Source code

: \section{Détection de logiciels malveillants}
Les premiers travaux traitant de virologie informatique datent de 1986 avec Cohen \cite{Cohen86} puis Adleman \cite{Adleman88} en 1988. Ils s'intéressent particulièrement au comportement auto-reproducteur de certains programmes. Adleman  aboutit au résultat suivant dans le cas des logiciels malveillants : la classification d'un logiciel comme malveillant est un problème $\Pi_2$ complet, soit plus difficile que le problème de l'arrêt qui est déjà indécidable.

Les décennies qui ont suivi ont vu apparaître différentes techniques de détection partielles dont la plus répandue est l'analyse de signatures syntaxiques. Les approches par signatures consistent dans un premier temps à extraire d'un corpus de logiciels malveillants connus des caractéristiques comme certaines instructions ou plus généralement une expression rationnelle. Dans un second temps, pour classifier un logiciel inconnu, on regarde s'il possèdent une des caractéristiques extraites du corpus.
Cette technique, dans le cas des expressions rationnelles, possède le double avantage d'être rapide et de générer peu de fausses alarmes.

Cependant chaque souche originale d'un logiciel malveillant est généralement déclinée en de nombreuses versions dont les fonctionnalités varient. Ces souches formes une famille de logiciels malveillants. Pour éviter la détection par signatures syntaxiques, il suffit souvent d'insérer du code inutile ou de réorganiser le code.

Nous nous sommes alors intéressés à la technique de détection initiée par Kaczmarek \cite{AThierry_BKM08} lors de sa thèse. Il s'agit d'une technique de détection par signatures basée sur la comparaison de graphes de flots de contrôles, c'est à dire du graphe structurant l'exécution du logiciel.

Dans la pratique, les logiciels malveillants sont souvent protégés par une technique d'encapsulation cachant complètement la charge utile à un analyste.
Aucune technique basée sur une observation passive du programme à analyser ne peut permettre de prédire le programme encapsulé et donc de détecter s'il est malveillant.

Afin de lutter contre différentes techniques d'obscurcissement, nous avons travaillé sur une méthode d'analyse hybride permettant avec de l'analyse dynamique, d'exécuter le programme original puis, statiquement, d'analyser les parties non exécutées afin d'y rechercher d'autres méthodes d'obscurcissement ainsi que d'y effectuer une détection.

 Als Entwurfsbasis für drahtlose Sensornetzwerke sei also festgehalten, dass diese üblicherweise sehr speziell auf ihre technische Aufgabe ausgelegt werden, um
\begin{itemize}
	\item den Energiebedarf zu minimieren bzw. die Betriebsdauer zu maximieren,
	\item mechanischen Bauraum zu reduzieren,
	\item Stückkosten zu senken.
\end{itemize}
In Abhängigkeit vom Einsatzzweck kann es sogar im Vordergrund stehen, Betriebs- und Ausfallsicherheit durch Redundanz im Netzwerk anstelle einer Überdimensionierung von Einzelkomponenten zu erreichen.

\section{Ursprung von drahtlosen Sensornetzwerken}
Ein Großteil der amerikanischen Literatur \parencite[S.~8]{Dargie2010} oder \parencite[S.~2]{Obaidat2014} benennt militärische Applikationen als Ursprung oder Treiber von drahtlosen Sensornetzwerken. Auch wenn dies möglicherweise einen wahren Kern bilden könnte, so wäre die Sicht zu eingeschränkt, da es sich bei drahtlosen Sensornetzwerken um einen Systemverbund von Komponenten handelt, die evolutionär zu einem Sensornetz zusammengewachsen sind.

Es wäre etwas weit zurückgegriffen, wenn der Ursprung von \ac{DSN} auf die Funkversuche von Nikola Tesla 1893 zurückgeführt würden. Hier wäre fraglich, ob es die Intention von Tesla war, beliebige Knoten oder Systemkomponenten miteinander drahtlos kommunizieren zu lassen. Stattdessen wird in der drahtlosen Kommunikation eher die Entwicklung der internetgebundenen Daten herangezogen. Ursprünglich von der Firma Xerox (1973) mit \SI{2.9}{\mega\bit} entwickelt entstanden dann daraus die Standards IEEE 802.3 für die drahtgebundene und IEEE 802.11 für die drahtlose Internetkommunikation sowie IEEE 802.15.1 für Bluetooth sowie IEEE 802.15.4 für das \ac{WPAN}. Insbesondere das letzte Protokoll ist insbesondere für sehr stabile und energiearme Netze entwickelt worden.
------------
● **Exercise instructions**
Quote every line from the beginning of the entries up to and including the line that contains "Dans la pratique, les".

● **Result for this task**
Source code

: \section{Détection de logiciels malveillants}
Les premiers travaux traitant de virologie informatique datent de 1986 avec Cohen \cite{Cohen86} puis Adleman \cite{Adleman88} en 1988. Ils s'intéressent particulièrement au comportement auto-reproducteur de certains programmes. Adleman  aboutit au résultat suivant dans le cas des logiciels malveillants : la classification d'un logiciel comme malveillant est un problème $\Pi_2$ complet, soit plus difficile que le problème de l'arrêt qui est déjà indécidable.

Les décennies qui ont suivi ont vu apparaître différentes techniques de détection partielles dont la plus répandue est l'analyse de signatures syntaxiques. Les approches par signatures consistent dans un premier temps à extraire d'un corpus de logiciels malveillants connus des caractéristiques comme certaines instructions ou plus généralement une expression rationnelle. Dans un second temps, pour classifier un logiciel inconnu, on regarde s'il possèdent une des caractéristiques extraites du corpus.
Cette technique, dans le cas des expressions rationnelles, possède le double avantage d'être rapide et de générer peu de fausses alarmes.

Cependant chaque souche originale d'un logiciel malveillant est généralement déclinée en de nombreuses versions dont les fonctionnalités varient. Ces souches formes une famille de logiciels malveillants. Pour éviter la détection par signatures syntaxiques, il suffit souvent d'insérer du code inutile ou de réorganiser le code.

Nous nous sommes alors intéressés à la technique de détection initiée par Kaczmarek \cite{AThierry_BKM08} lors de sa thèse. Il s'agit d'une technique de détection par signatures basée sur la comparaison de graphes de flots de contrôles, c'est à dire du graphe structurant l'exécution du logiciel.

Dans la pratique, les logiciels malveillants sont souvent protégés par une technique d'encapsulation cachant complètement la charge utile à un analyste.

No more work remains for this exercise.